One can also reason geometrically, directly in $\mathbb{R}^3$ and $\mathbb{RP}^3$. I am going to assume that $\mathbb{RP}^3$ = $\mathbb{R}^3 \, \cup P_{\infty}$ where $P_{\infty}$ is the plane at infinity. Let $l_1, \, l_2, \, l_3$ and $l_4$ be the four lines such that no two intersect (or are parallel). Take three of them, say $l_1, \, l_2, \, l_3$. Then there is a unique quadratic surface $H$ (aka quadric) in $\mathbb{R}^3$ (and in fact in $\mathbb{RP}^3$) such that all three lines $l_1, \, l_2, \, l_3$ lie on that quadric $H$. In fact, $H$ is a doubly ruled surfaces, i.e. there is one family of non intersecting lines (call them $l_{\alpha} \, : \, \alpha$) and another family of non intersecting lines (call them $m_{\beta} \, : \, \beta$). Any line $l_{\alpha}$ from the first family intersects any line $m_{\beta}$ from the second family. The three lines $l_1, \, l_2, \, l_3$ are members of the first family $l_{\alpha}$ (they determine it). Think of $H$ as a one sheeted hyperboloid (up to projective transformation) or a hyperbolic paraboloid if you wish (wiki these and you will see what I am talking about).

Now, if you know the three lines in coordinates, you will be able to write explicitly the quadratic equation for $H$.

Assume you have a line $m$ that intersects all three lines $l_1, \, l_2, \, l_3$. Since $m$ intersects $l_1$ and $l_2$, where $l_1 \cap l_2 = \varnothing$, then $m$ intersects $H$ at two different points. Recall that a line and a qadratic surface can intersect at no more than two points, unless the line lies completely on the surface. However, $m$ intersects also line $l_3$ which is disjoint from the other two lines, so $m$ has a third point of intersection with $H$ so $m$ must lie on $H$. Consequently, $m$ must belong to one of the two families of lines on $H$ and since all lines from $l_{\alpha}$ are disjoint, $m$ is a member of the other family $m_{\beta}$.

Finally, one concludes that if there is a line $m$ that intersects all four lines $l_1, \, l_2, \, l_3$ and $l_4$ it must be a line lying on $H$ so the forth line $l_4$ must have a common point with $H$. The converse is also true, if $l_4$ intersects $H$ at a point $P$, then one can take the unique line $m$ from family $m_{\beta} $ that passes through point $P$. Then $m$ also would intersect the other three lines $l_1, \, l_2, \, l_3$.
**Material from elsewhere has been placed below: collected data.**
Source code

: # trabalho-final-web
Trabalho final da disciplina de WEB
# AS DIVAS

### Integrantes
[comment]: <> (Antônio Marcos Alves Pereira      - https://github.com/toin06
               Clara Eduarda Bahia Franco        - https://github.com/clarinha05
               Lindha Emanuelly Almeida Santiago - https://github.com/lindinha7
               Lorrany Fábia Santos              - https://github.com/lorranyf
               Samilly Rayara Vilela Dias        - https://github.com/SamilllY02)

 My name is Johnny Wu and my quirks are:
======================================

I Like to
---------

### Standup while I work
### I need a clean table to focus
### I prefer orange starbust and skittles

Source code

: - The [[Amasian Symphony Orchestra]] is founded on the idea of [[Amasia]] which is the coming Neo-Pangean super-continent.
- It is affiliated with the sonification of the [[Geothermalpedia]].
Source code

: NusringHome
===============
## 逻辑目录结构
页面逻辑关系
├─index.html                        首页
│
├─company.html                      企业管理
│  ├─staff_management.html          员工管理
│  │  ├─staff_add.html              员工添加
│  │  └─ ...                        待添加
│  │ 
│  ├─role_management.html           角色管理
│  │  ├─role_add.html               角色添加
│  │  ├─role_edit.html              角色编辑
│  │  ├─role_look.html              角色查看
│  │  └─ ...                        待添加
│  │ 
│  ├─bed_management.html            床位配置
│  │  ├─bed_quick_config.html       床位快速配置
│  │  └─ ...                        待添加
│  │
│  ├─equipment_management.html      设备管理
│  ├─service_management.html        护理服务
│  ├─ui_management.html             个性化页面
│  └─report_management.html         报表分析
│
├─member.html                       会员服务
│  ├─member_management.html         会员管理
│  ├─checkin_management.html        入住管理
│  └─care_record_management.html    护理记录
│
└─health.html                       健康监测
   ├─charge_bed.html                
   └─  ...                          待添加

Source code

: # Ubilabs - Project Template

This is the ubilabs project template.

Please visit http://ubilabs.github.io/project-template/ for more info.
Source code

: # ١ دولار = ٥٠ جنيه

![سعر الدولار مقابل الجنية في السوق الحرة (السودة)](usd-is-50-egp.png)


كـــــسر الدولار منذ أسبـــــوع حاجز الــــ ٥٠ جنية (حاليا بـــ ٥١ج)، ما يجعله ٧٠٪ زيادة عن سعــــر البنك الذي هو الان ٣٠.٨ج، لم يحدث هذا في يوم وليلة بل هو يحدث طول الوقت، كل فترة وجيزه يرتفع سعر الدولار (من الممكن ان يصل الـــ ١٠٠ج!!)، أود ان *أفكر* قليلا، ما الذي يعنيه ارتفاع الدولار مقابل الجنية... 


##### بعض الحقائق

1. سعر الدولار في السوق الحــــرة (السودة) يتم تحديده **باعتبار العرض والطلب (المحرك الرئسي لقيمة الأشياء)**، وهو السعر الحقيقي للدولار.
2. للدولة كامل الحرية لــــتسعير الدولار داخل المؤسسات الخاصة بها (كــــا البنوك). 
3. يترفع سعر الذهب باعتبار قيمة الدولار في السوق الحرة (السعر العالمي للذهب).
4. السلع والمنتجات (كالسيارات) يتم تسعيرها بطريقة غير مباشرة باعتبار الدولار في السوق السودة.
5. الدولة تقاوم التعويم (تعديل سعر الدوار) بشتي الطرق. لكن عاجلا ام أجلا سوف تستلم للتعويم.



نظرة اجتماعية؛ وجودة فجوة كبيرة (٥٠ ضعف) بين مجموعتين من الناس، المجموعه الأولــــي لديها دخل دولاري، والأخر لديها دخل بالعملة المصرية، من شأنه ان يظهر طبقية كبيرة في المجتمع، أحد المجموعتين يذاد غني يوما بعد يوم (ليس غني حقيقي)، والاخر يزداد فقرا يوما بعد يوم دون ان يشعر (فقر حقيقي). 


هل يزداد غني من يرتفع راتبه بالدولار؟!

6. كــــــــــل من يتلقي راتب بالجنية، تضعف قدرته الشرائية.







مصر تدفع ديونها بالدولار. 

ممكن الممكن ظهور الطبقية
Thus, the solution to your problem boils down to construct the equation of the quadric $H$, generated by the three lines $l_1, \, l_2, \, l_3$, and to check how many intersection points has $l_4$ with $H$.
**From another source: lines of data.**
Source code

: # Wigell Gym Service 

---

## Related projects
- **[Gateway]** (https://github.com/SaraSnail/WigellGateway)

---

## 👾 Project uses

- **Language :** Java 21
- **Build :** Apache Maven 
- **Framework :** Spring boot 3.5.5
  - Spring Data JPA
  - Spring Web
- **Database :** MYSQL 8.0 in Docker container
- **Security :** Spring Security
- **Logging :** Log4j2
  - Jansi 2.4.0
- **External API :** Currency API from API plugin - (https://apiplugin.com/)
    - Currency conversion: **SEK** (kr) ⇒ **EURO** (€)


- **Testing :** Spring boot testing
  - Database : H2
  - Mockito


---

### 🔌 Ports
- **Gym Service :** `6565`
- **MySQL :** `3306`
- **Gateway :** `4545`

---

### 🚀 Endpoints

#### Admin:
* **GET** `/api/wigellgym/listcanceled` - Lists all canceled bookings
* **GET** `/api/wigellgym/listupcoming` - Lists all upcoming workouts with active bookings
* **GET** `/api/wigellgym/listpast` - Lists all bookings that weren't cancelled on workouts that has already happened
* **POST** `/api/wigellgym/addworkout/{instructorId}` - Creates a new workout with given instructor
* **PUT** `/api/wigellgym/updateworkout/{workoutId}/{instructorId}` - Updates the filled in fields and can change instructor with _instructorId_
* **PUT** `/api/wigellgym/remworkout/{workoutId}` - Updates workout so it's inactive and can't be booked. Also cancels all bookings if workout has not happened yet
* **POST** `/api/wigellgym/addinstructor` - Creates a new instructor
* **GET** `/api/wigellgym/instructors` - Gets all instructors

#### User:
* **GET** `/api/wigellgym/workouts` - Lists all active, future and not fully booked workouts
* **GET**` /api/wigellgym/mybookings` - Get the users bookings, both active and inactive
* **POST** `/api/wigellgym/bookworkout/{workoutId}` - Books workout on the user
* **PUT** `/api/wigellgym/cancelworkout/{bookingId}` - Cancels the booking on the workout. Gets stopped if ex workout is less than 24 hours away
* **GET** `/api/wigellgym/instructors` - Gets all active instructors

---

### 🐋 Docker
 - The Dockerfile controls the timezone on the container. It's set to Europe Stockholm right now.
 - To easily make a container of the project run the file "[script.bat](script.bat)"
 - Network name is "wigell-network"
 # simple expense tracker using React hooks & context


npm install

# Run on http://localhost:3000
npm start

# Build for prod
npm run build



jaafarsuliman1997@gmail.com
1. If there are two (which is max if all lines are in general position, i.e. if $l_4$ is not a member of $l_{\alpha}$, in which case there would be infinitely many solutions), then there are two lines $m_1$ and $m_2$ that intersect all four lines $l_1, \, l_2, \, l_3$ and $l_4$.

2. If $l_4$ is tangent to $H$, then there is exactly one line $m$ that intersects all four lines $l_1, \, l_2, \, l_3$ and $l_4$.

3. If $l_4$ doesn't intersect $H$ at all, then there is no solution.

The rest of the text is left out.